El mito de una Arcadia feliz en que habría vivido el “pueblo vasco” con plena identidad de tal, soberano y libre y bajo un régimen patriarcal y democrático es un absurdo histórico, pero alimenta hoy políticas letales.
También lo son otros mitos más precisos sobre la época medieval referidos a que “los vascos” elegían libremente a su señor, o que pactaron su integración en la Corona de Castilla.
Pero el problema más grave, que supera al historiador, es que tales mitos han adquirido en este caso “potencia homicida”, como ha escrito Martínez Gorriarán, y en su sentido estricto.
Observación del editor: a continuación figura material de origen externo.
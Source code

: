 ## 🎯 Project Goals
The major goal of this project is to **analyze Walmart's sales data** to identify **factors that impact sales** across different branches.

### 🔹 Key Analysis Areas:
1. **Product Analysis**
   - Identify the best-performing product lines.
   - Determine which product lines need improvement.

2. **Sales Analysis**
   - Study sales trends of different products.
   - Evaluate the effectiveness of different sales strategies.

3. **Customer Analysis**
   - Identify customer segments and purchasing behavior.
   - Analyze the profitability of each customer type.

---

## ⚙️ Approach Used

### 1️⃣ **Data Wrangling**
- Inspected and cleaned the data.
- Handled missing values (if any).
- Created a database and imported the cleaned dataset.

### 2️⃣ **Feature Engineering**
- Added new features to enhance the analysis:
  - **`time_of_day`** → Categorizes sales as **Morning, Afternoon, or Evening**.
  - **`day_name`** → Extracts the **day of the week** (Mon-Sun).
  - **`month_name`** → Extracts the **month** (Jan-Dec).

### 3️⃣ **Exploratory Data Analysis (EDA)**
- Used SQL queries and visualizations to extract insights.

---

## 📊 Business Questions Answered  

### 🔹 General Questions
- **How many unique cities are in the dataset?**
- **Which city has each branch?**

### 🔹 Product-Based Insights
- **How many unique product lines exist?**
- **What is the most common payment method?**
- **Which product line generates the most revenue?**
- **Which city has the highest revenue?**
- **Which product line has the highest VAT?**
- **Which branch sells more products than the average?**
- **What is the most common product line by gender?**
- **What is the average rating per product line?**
Así ocurre cuando las distintas corrientes del nacionalismo vasco, sin distinción, pretenden que, si esa fabulosa Arcadia dejó de existir, se debió necesariamente a la agresión de fuera, a la ocupación militar de ese inexistente País Vasco de cuento de hadas por parte de esa “nación enteca y miserable” que era España para el orate Sabino Arana; o por los Estados español y francés, nada menos.
Los nacionalistas necesitan sentirse víctimas inocentes de un enemigo exterior. Las realidades son más simples y menos malévolas.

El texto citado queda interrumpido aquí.